BEGIN DATASET EXTRACT

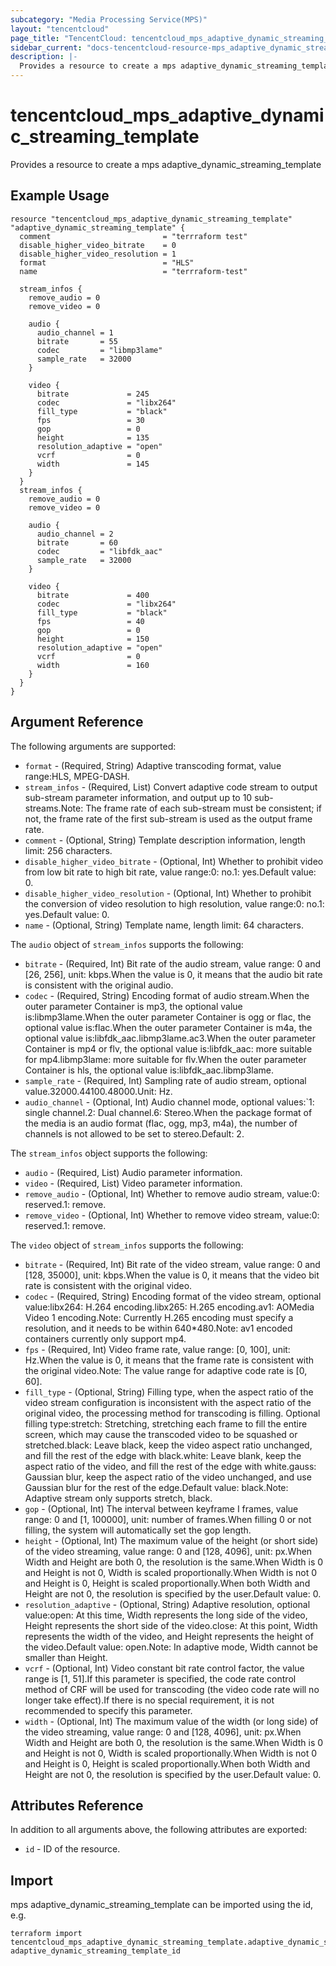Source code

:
 ```yaml
---
subcategory: "Media Processing Service(MPS)"
layout: "tencentcloud"
page_title: "TencentCloud: tencentcloud_mps_adaptive_dynamic_streaming_template"
sidebar_current: "docs-tencentcloud-resource-mps_adaptive_dynamic_streaming_template"
description: |-
  Provides a resource to create a mps adaptive_dynamic_streaming_template
---
```


# tencentcloud_mps_adaptive_dynamic_streaming_template

Provides a resource to create a mps adaptive_dynamic_streaming_template

## Example Usage

```hcl
resource "tencentcloud_mps_adaptive_dynamic_streaming_template" "adaptive_dynamic_streaming_template" {
  comment                         = "terrraform test"
  disable_higher_video_bitrate    = 0
  disable_higher_video_resolution = 1
  format                          = "HLS"
  name                            = "terrraform-test"

  stream_infos {
    remove_audio = 0
    remove_video = 0

    audio {
      audio_channel = 1
      bitrate       = 55
      codec         = "libmp3lame"
      sample_rate   = 32000
    }

    video {
      bitrate             = 245
      codec               = "libx264"
      fill_type           = "black"
      fps                 = 30
      gop                 = 0
      height              = 135
      resolution_adaptive = "open"
      vcrf                = 0
      width               = 145
    }
  }
  stream_infos {
    remove_audio = 0
    remove_video = 0

    audio {
      audio_channel = 2
      bitrate       = 60
      codec         = "libfdk_aac"
      sample_rate   = 32000
    }

    video {
      bitrate             = 400
      codec               = "libx264"
      fill_type           = "black"
      fps                 = 40
      gop                 = 0
      height              = 150
      resolution_adaptive = "open"
      vcrf                = 0
      width               = 160
    }
  }
}
```

## Argument Reference

The following arguments are supported:

* `format` - (Required, String) Adaptive transcoding format, value range:HLS, MPEG-DASH.
* `stream_infos` - (Required, List) Convert adaptive code stream to output sub-stream parameter information, and output up to 10 sub-streams.Note: The frame rate of each sub-stream must be consistent; if not, the frame rate of the first sub-stream is used as the output frame rate.
* `comment` - (Optional, String) Template description information, length limit: 256 characters.
* `disable_higher_video_bitrate` - (Optional, Int) Whether to prohibit video from low bit rate to high bit rate, value range:0: no.1: yes.Default value: 0.
* `disable_higher_video_resolution` - (Optional, Int) Whether to prohibit the conversion of video resolution to high resolution, value range:0: no.1: yes.Default value: 0.
* `name` - (Optional, String) Template name, length limit: 64 characters.

The `audio` object of `stream_infos` supports the following:

* `bitrate` - (Required, Int) Bit rate of the audio stream, value range: 0 and [26, 256], unit: kbps.When the value is 0, it means that the audio bit rate is consistent with the original audio.
* `codec` - (Required, String) Encoding format of audio stream.When the outer parameter Container is mp3, the optional value is:libmp3lame.When the outer parameter Container is ogg or flac, the optional value is:flac.When the outer parameter Container is m4a, the optional value is:libfdk_aac.libmp3lame.ac3.When the outer parameter Container is mp4 or flv, the optional value is:libfdk_aac: more suitable for mp4.libmp3lame: more suitable for flv.When the outer parameter Container is hls, the optional value is:libfdk_aac.libmp3lame.
* `sample_rate` - (Required, Int) Sampling rate of audio stream, optional value.32000.44100.48000.Unit: Hz.
* `audio_channel` - (Optional, Int) Audio channel mode, optional values:`1: single channel.2: Dual channel.6: Stereo.When the package format of the media is an audio format (flac, ogg, mp3, m4a), the number of channels is not allowed to be set to stereo.Default: 2.

The `stream_infos` object supports the following:

* `audio` - (Required, List) Audio parameter information.
* `video` - (Required, List) Video parameter information.
* `remove_audio` - (Optional, Int) Whether to remove audio stream, value:0: reserved.1: remove.
* `remove_video` - (Optional, Int) Whether to remove video stream, value:0: reserved.1: remove.

The `video` object of `stream_infos` supports the following:

* `bitrate` - (Required, Int) Bit rate of the video stream, value range: 0 and [128, 35000], unit: kbps.When the value is 0, it means that the video bit rate is consistent with the original video.
* `codec` - (Required, String) Encoding format of the video stream, optional value:libx264: H.264 encoding.libx265: H.265 encoding.av1: AOMedia Video 1 encoding.Note: Currently H.265 encoding must specify a resolution, and it needs to be within 640*480.Note: av1 encoded containers currently only support mp4.
* `fps` - (Required, Int) Video frame rate, value range: [0, 100], unit: Hz.When the value is 0, it means that the frame rate is consistent with the original video.Note: The value range for adaptive code rate is [0, 60].
* `fill_type` - (Optional, String) Filling type, when the aspect ratio of the video stream configuration is inconsistent with the aspect ratio of the original video, the processing method for transcoding is filling. Optional filling type:stretch: Stretching, stretching each frame to fill the entire screen, which may cause the transcoded video to be squashed or stretched.black: Leave black, keep the video aspect ratio unchanged, and fill the rest of the edge with black.white: Leave blank, keep the aspect ratio of the video, and fill the rest of the edge with white.gauss: Gaussian blur, keep the aspect ratio of the video unchanged, and use Gaussian blur for the rest of the edge.Default value: black.Note: Adaptive stream only supports stretch, black.
* `gop` - (Optional, Int) The interval between keyframe I frames, value range: 0 and [1, 100000], unit: number of frames.When filling 0 or not filling, the system will automatically set the gop length.
* `height` - (Optional, Int) The maximum value of the height (or short side) of the video streaming, value range: 0 and [128, 4096], unit: px.When Width and Height are both 0, the resolution is the same.When Width is 0 and Height is not 0, Width is scaled proportionally.When Width is not 0 and Height is 0, Height is scaled proportionally.When both Width and Height are not 0, the resolution is specified by the user.Default value: 0.
* `resolution_adaptive` - (Optional, String) Adaptive resolution, optional value:open: At this time, Width represents the long side of the video, Height represents the short side of the video.close: At this point, Width represents the width of the video, and Height represents the height of the video.Default value: open.Note: In adaptive mode, Width cannot be smaller than Height.
* `vcrf` - (Optional, Int) Video constant bit rate control factor, the value range is [1, 51].If this parameter is specified, the code rate control method of CRF will be used for transcoding (the video code rate will no longer take effect).If there is no special requirement, it is not recommended to specify this parameter.
* `width` - (Optional, Int) The maximum value of the width (or long side) of the video streaming, value range: 0 and [128, 4096], unit: px.When Width and Height are both 0, the resolution is the same.When Width is 0 and Height is not 0, Width is scaled proportionally.When Width is not 0 and Height is 0, Height is scaled proportionally.When both Width and Height are not 0, the resolution is specified by the user.Default value: 0.

## Attributes Reference

In addition to all arguments above, the following attributes are exported:

* `id` - ID of the resource.



## Import

mps adaptive_dynamic_streaming_template can be imported using the id, e.g.

```
terraform import tencentcloud_mps_adaptive_dynamic_streaming_template.adaptive_dynamic_streaming_template adaptive_dynamic_streaming_template_id
```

END DATASET EXTRACT

◆ **WORK ORDER**:
Transcribe the records above from the line holding "video stream, value:0: reserved.1: remove." down to the line holding "bit rate is consistent with the original video.", inclusive, without adding anything.

◆ **TASK OUTPUT**:
* `remove_video` - (Optional, Int) Whether to remove video stream, value:0: reserved.1: remove.

The `video` object of `stream_infos` supports the following:

* `bitrate` - (Required, Int) Bit rate of the video stream, value range: 0 and [128, 35000], unit: kbps.When the value is 0, it means that the video bit rate is consistent with the original video.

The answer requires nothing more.